In the wake of the results, we have seen attempts by Unity Party surrogates and other elements to drag the CDC away from its substance-based campaign. For us, these elections are not a ‘cussing or swearing contest. ’ Our augments are grounded in facts and and we have little time for elements dealing in insults and those writing fiction about the CDC. When we tell the Liberian people as we did more than a week ago that the Unity Party government says ‘Liberians lack the capacity to clean garbage’ for which a $US4.0 million dollar loan was awarded to a Ghanaian sanitation company, that was a fact. According to U.P. there are no Liberia-owned companies capable of cleaning garbage in the country. Granted this is true, -- we know it isn’t-- that begs the question what has the Unity Party done for Liberian private sector capacity ? Ghanaians are benefiting from a loan that Liberians would have to repay. When we argue that the Unity Party leadership under President Sirleaf has ‘squandered the peace dividend’ we are backed by the International Crisis Group, which, in its latest report “How Sustainable is the Recovery” writes: “If the six years of President Johnson Sirleaf’s government has proved anything, it is that the best reform plans cannot work without national ownership.” When we argue that corruption is endemic under the Unity Party, this same report states that although the government has taken several initiatives to fight corruption – Anti-Corruption Commission, Whistle Blower Act, Freedom of Information Act and Public Financial Management Act-, “none [of these] has translated into tangible action, apparently because the political will is not strong enough.” The report goes on to say that “possibly as a way to keep the peace in what is a tense country, the president appears to have adopted a slap-on-the-wrist approach, especially in cases involving allies.
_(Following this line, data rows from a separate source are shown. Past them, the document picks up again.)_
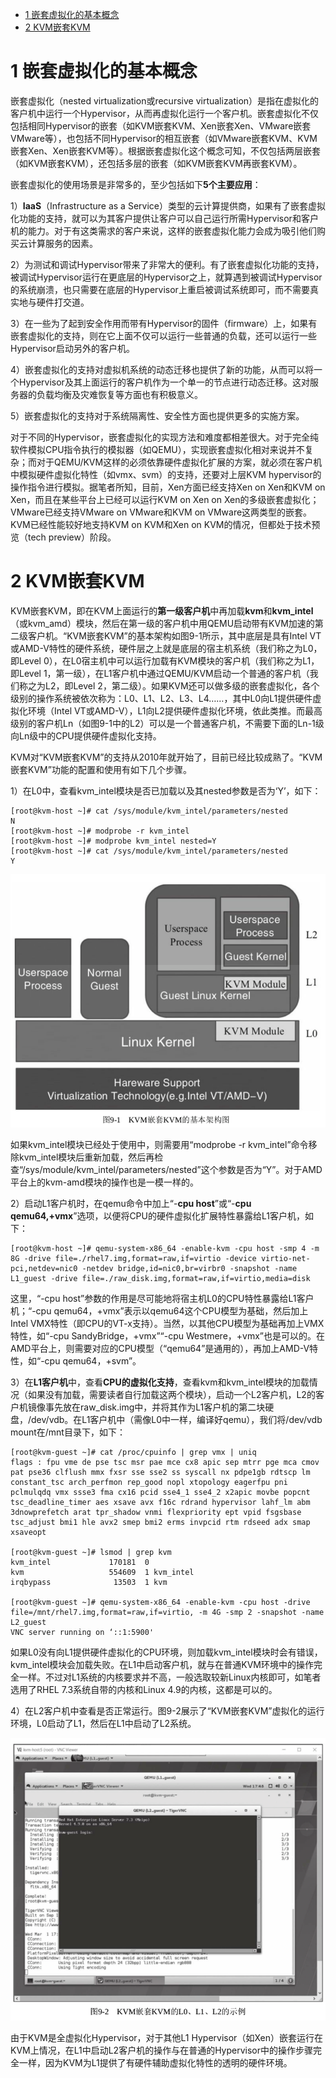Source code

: 
<!-- @import "[TOC]" {cmd="toc" depthFrom=1 depthTo=6 orderedList=false} -->

<!-- code_chunk_output -->

- [1 嵌套虚拟化的基本概念](#1-嵌套虚拟化的基本概念)
- [2 KVM嵌套KVM](#2-kvm嵌套kvm)

<!-- /code_chunk_output -->

# 1 嵌套虚拟化的基本概念

嵌套虚拟化（nested virtualization或recursive virtualization）是指在虚拟化的客户机中运行一个Hypervisor，从而再虚拟化运行一个客户机。嵌套虚拟化不仅包括相同Hypervisor的嵌套（如KVM嵌套KVM、Xen嵌套Xen、VMware嵌套VMware等），也包括不同Hypervisor的相互嵌套（如VMware嵌套KVM、KVM嵌套Xen、Xen嵌套KVM等）。根据嵌套虚拟化这个概念可知，不仅包括两层嵌套（如KVM嵌套KVM），还包括多层的嵌套（如KVM嵌套KVM再嵌套KVM）。

嵌套虚拟化的使用场景是非常多的，至少包括如下**5个主要应用**：

1）**IaaS**（Infrastructure as a Service）类型的云计算提供商，如果有了嵌套虚拟化功能的支持，就可以为其客户提供让客户可以自己运行所需Hypervisor和客户机的能力。对于有这类需求的客户来说，这样的嵌套虚拟化能力会成为吸引他们购买云计算服务的因素。

2）为测试和调试Hypervisor带来了非常大的便利。有了嵌套虚拟化功能的支持，被调试Hypervisor运行在更底层的Hypervisor之上，就算遇到被调试Hypervisor的系统崩溃，也只需要在底层的Hypervisor上重启被调试系统即可，而不需要真实地与硬件打交道。

3）在一些为了起到安全作用而带有Hypervisor的固件（firmware）上，如果有嵌套虚拟化的支持，则在它上面不仅可以运行一些普通的负载，还可以运行一些Hypervisor启动另外的客户机。

4）嵌套虚拟化的支持对虚拟机系统的动态迁移也提供了新的功能，从而可以将一个Hypervisor及其上面运行的客户机作为一个单一的节点进行动态迁移。这对服务器的负载均衡及灾难恢复等方面也有积极意义。

5）嵌套虚拟化的支持对于系统隔离性、安全性方面也提供更多的实施方案。

对于不同的Hypervisor，嵌套虚拟化的实现方法和难度都相差很大。对于完全纯软件模拟CPU指令执行的模拟器（如QEMU），实现嵌套虚拟化相对来说并不复杂；而对于QEMU/KVM这样的必须依靠硬件虚拟化扩展的方案，就必须在客户机中模拟硬件虚拟化特性（如vmx、svm）的支持，还要对上层KVM hypervisor的操作指令进行模拟。据笔者所知，目前，Xen方面已经支持Xen on Xen和KVM on Xen，而且在某些平台上已经可以运行KVM on Xen on Xen的多级嵌套虚拟化；VMware已经支持VMware on VMware和KVM on VMware这两类型的嵌套。KVM已经性能较好地支持KVM on KVM和Xen on KVM的情况，但都处于技术预览（tech preview）阶段。

# 2 KVM嵌套KVM

KVM嵌套KVM，即在KVM上面运行的**第一级客户机**中再加载**kvm**和**kvm\_intel**（或kvm\_amd）模块，然后在第一级的客户机中用QEMU启动带有KVM加速的第二级客户机。“KVM嵌套KVM”的基本架构如图9-1所示，其中底层是具有Intel VT或AMD-V特性的硬件系统，硬件层之上就是底层的宿主机系统（我们称之为L0，即Level 0），在L0宿主机中可以运行加载有KVM模块的客户机（我们称之为L1，即Level 1，第一级），在L1客户机中通过QEMU/KVM启动一个普通的客户机（我们称之为L2，即Level 2，第二级）。如果KVM还可以做多级的嵌套虚拟化，各个级别的操作系统被依次称为：L0、L1、L2、L3、L4……，其中L0向L1提供硬件虚拟化环境（Intel VT或AMD-V），L1向L2提供硬件虚拟化环境，依此类推。而最高级别的客户机Ln（如图9-1中的L2）可以是一个普通客户机，不需要下面的Ln\-1级向Ln级中的CPU提供硬件虚拟化支持。

KVM对“KVM嵌套KVM”的支持从2010年就开始了，目前已经比较成熟了。“KVM嵌套KVM”功能的配置和使用有如下几个步骤。

1）在L0中，查看kvm\_intel模块是否已加载以及其nested参数是否为‘Y’，如下：

```
[root@kvm-host ~]# cat /sys/module/kvm_intel/parameters/nested
N
[root@kvm-host ~]# modprobe -r kvm_intel
[root@kvm-host ~]# modprobe kvm_intel nested=Y 
[root@kvm-host ~]# cat /sys/module/kvm_intel/parameters/nested
Y
```

![](./images/2019-05-29-16-30-14.png)

如果kvm\_intel模块已经处于使用中，则需要用“modprobe \-r kvm\_intel”命令移除kvm\_intel模块后重新加载，然后再检查“/sys/module/kvm\_intel/parameters/nested”这个参数是否为“Y”。对于AMD平台上的kvm\-amd模块的操作也是一模一样的。

2）启动L1客户机时，在qemu命令中加上“\-**cpu host**”或“\-**cpu qemu64,\+vmx**”选项，以便将CPU的硬件虚拟化扩展特性暴露给L1客户机，如下：

```
[root@kvm-host ~]# qemu-system-x86_64 -enable-kvm -cpu host -smp 4 -m 8G -drive file=./rhel7.img,format=raw,if=virtio -device virtio-net-pci,netdev=nic0 -netdev bridge,id=nic0,br=virbr0 -snapshot -name L1_guest -drive file=./raw_disk.img,format=raw,if=virtio,media=disk
```

这里，“\-cpu host”参数的作用是尽可能地将宿主机L0的CPU特性暴露给L1客户机；“\-cpu qemu64，\+vmx”表示以qemu64这个CPU模型为基础，然后加上Intel VMX特性（即CPU的VT-x支持）。当然，以其他CPU模型为基础再加上VMX特性，如“\-cpu SandyBridge，\+vmx”“\-cpu Westmere，\+vmx”也是可以的。在AMD平台上，则需要对应的CPU模型（“qemu64”是通用的），再加上AMD\-V特性，如“\-cpu qemu64，\+svm”。

3）在**L1客户机**中，查看**CPU的虚拟化支持**，查看kvm和kvm\_intel模块的加载情况（如果没有加载，需要读者自行加载这两个模块），启动一个L2客户机，L2的客户机镜像事先放在raw\_disk.img中，并将其作为L1客户机的第二块硬盘，/dev/vdb。在L1客户机中（需像L0中一样，编译好qemu），我们将/dev/vdb mount在/mnt目录下，如下：

```
[root@kvm-guest ~]# cat /proc/cpuinfo | grep vmx | uniq
flags : fpu vme de pse tsc msr pae mce cx8 apic sep mtrr pge mca cmov pat pse36 clflush mmx fxsr sse sse2 ss syscall nx pdpe1gb rdtscp lm constant_tsc arch_perfmon rep_good nopl xtopology eagerfpu pni pclmulqdq vmx ssse3 fma cx16 pcid sse4_1 sse4_2 x2apic movbe popcnt tsc_deadline_timer aes xsave avx f16c rdrand hypervisor lahf_lm abm 3dnowprefetch arat tpr_shadow vnmi flexpriority ept vpid fsgsbase tsc_adjust bmi1 hle avx2 smep bmi2 erms invpcid rtm rdseed adx smap xsaveopt

[root@kvm-guest ~]# lsmod | grep kvm
kvm_intel             170181  0 
kvm                   554609  1 kvm_intel
irqbypass              13503  1 kvm

[root@kvm-guest ~]# qemu-system-x86_64 -enable-kvm -cpu host -drive file=/mnt/rhel7.img,format=raw,if=virtio, -m 4G -smp 2 -snapshot -name L2_guest
VNC server running on ‘::1:5900'
```

如果L0没有向L1提供硬件虚拟化的CPU环境，则加载kvm_intel模块时会有错误，kvm_intel模块会加载失败。在L1中启动客户机，就与在普通KVM环境中的操作完全一样。不过对L1系统的内核要求并不高，一般选取较新Linux内核即可，如笔者选用了RHEL 7.3系统自带的内核和Linux 4.9的内核，这都是可以的。

4）在L2客户机中查看是否正常运行。图9\-2展示了“KVM嵌套KVM”虚拟化的运行环境，L0启动了L1，然后在L1中启动了L2系统。

![](./images/2019-05-29-16-31-25.png)

由于KVM是全虚拟化Hypervisor，对于其他L1 Hypervisor（如Xen）嵌套运行在KVM上情况，在L1中启动L2客户机的操作与在普通的Hypervisor中的操作步骤完全一样，因为KVM为L1提供了有硬件辅助虚拟化特性的透明的硬件环境。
For example, Harry Greaves, a confidant of the president and former head of LPRC, was sacked for allegedly taking bribes but never tried.” These are peer reviewed international assessments of conditions in our country. They are NOT the fictions concocted by the CDC; they are the painful reality lived by our people who have paid such a high national price to see the dawn of a new day. To our detractors, it is on this richer plane we aim to do battle.
We are Humble in Victory
We are humbled by the support the Liberian people continue to show the CDC, as evidenced by the massive turnout we continue to experience during our political rallies and by the overwhelming response to our call for a boycott. During the course of this campaign we return the favor by fighting for all Liberians. We unveil an agenda that contrasts sharply from the mockery of governance we have seen over the past six years. We accelerate the glacial pace of reforms in governance and anti-corruption management, as well as reforms in a whole host of policy and program areas. We make the Liberian people the fulcrum of public policy, offering real hard-thought solutions, not mere criticisms. We take these campaigns to be important teachable, reflective moments in the life our democracy and condemn surrogates and other Unity Party elements looking to turn them into boisterous after-party brawls.
Samuel D. Tweah, Jr. is the national campaign spokesman of CDC.